細い山道を走る車。山村集落を抜け生い茂る木々の中を進む。まもなく頂上を迎えると徐々に木々は減り、道の幅員は広がる。高原に出た。緩やかな起伏のある山頂に金色に輝くススキが手を振って出迎えてくれる。
天空の道
貫かれた一本の道は日本百名道のひとつ。爽快なドライブが楽しめるこの道は「天空の道」と呼ばれる。緩やかな起伏の高原は日本のスイスとも称され人気だが、険しい山々を越えようやく辿り着けることから、混雑してはおらず大自然を満喫できる。
金色に輝くススキ
車を降り、ススキの中を歩く。太陽の光を浴び、金色に輝くススキとその先に見える絶景。澄んだ空気。この景色を独り占めできる。
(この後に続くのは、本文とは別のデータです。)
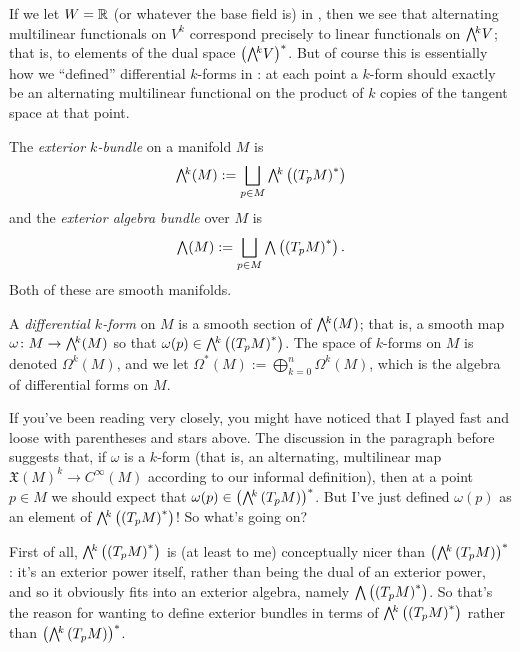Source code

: If we let $W = \mathbb{R}$ (or whatever the base field is) in , then we see that alternating multilinear functionals on $V^k$ correspond precisely to linear functionals on $\ext{k}V$; that is, to elements of the dual space $\left(\ext{k}V\right)^\ast$. But of course this is essentially how we ``defined'' differential $k$-forms in : at each point a $k$-form should exactly be an alternating multilinear functional on the product of $k$ copies of the tangent space at that point.

\begin{definition}\label{def:differential form}
	The \emph{exterior $k$-bundle} on a manifold $M$ is
	\[
		\ext{k}(M) := \bigsqcup_{p \in M} \ext{k}\left(\left(T_pM\right)^\ast\right)
	\]
	and the \emph{exterior algebra bundle} over $M$ is
	\[
		\ext{} (M) := \bigsqcup_{p \in M} \ext{} \left(\left(T_pM\right)^\ast\right).
	\]
	Both of these are smooth manifolds.
	
	A \emph{differential $k$-form} on $M$ is a smooth section of $\ext{k}(M)$; that is, a smooth map $\omega\from M \to \ext{k}(M)$ so that $\omega(p) \in \ext{k}\left(\left(T_pM\right)^\ast\right)$. The space of $k$-forms on $M$ is denoted $\Omega^k(M)$, and we let $\Omega^\ast(M) := \displaystyle \bigoplus_{k=0}^n \Omega^k(M)$, which is the algebra of differential forms on $M$.
\end{definition}

If you've been reading very closely, you might have noticed that I played fast and loose with parentheses and stars above. The discussion in the paragraph before  suggests that, if $\omega$ is a $k$-form (that is, an alternating, multilinear map $\mathfrak{X}(M)^k \to C^\infty(M)$ according to our informal definition), then at a point $p \in M$ we should expect that $\omega(p) \in \left(\ext{k}\left(T_pM\right)\right)^\ast$. But I've just defined $\omega(p)$ as an element of $\ext{k}\left(\left(T_pM\right)^\ast \right)$! So what's going on?

First of all, $\ext{k}\left(\left(T_pM\right)^\ast \right)$ is (at least to me) conceptually nicer than $\left(\ext{k}\left(T_pM\right)\right)^\ast$: it's an exterior power itself, rather than being the dual of an exterior power, and so it obviously fits into an exterior algebra, namely $\ext{}\left(\left(T_pM\right)^\ast\right)$. So that's the reason for wanting to define exterior bundles in terms of $\ext{k}\left(\left(T_pM\right)^\ast\right)$ rather than $\left(\ext{k}\left(T_pM\right)\right)^\ast$.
高原の展望台から絶景パノラマが見える。天狗高原は四国山地の中腹。南への視線は遥か先まで抜ける。四国は、西日本中でも特に高い山々集まる地域で、天狗高原から南は、近しい高さの山々が南北に伸びるのがわかる。
羊のような岩の正体
カレンフェルト
突如、ススキの中に白い塊が出現した。羊のような大きな岩。カレンフェルト(羊群原)である。ここからが今日の本題。そもそもカルストとは何だ?という方もいらっしゃることだろう。このカレンフェルトと深く関わり、壮大な大地のドラマが読み取れる重要な鍵である。
カルストとは
カルストとは、石灰岩でできた土地。海底火山が噴火し、活動が終わるとそこにサンゴが付着。死骸が石灰岩となる。海底プレートに載って大陸とぶつかり、隆起し石灰岩の土地ができたのだ。雨水で溶け出す石灰岩で地形はみるみる変化を遂げ、残されたのがカレンフェルトというわけだ。
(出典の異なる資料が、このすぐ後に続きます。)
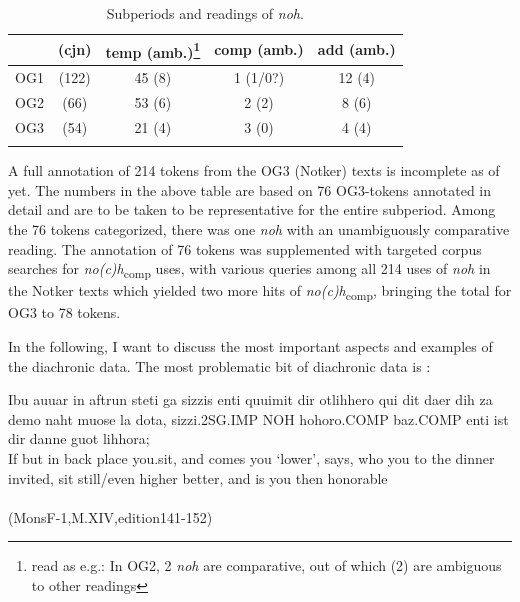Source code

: \documentclass[output=paper
,modfonts
,nonflat]{langsci/langscibook}
\begin{document}
\begin{table}[p]
\begin{tabular}{lcccc}
\lsptoprule
	& (cjn) & temp (amb.)\footnote{read as e.g.: In OG2, 2 \textit{noh} are comparative, out of which (2) are ambiguous to other readings}& comp (amb.)	& add (amb.)	\\
\midrule
OG1		& (122) & 45 (8)    & 1 (1/0?)  & 12 (4)    \\ 
OG2		& (66)  & 53 (6)    & 2 (2)     & 8 (6)     \\
OG3		& (54)  & 21 (4)    & 3 (0)     & 4 (4)     \\
\lspbottomrule
\end{tabular}
\caption{Subperiods and readings of \textit{noh}.}
\label{tab:subperiods_and_readings}
\end{table}

\noindent A full annotation of 214 tokens from the OG3 (Notker) texts is incomplete as of yet. The numbers in the above table are based on 76 OG3-tokens annotated in detail and are to be taken to be representative for the entire subperiod. Among the 76 tokens categorized, there was one \textit{noh} with an unambiguously comparative reading. The annotation of 76 tokens was supplemented with targeted corpus searches for \textit{no(c)h}\textsubscript{comp} uses, with various queries among all 214 uses of \textit{noh} in the Notker texts which yielded two more hits of \textit{no(c)h}\textsubscript{comp}, bringing the total for OG3 to 78 tokens.

In the following, I want to discuss the most important aspects and examples of the diachronic data. The most problematic bit of diachronic data is :

\ea\gll Ibu auuar in aftrun steti {ga sizzis} enti quuimit dir otlihhero {qui dit} daer dih za demo {naht muose} {la dota,} sizzi.2SG.IMP NOH hohoro.COMP baz.COMP enti ist dir danne {guot lihhora;}\\
       If but in back place you.sit, and comes you `lower', says, who you to the dinner invited, sit still/even higher better, and is you then honorable\\
 \label{OG1_comp?_00} \\(MonsF-1,M.XIV,edition141-152)
\z
\end{document}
保水力の弱い地形で植物が育たず、樹木が育たないことからススキやササの群生地になっている。以前紹介した剣山のササとはまた違った理由で繁殖を遂げているわけですね。
五段高原
天狗高原に隣り合って、五段高原がある。羊のような岩が無数に点在している。
高原には姫鶴牧場があり、春から秋にかけて放牧している。草原の豊富な草をため、大自然の中、優雅な時を過ごしているのだ。
動く大地は、特徴的な地質を生み出し、樹々のない広大な平原をつくる。雨と地質の関係が織りなす、特徴的な岩。絶景の裏にはさらなる大自然のストーリーがあるようだ。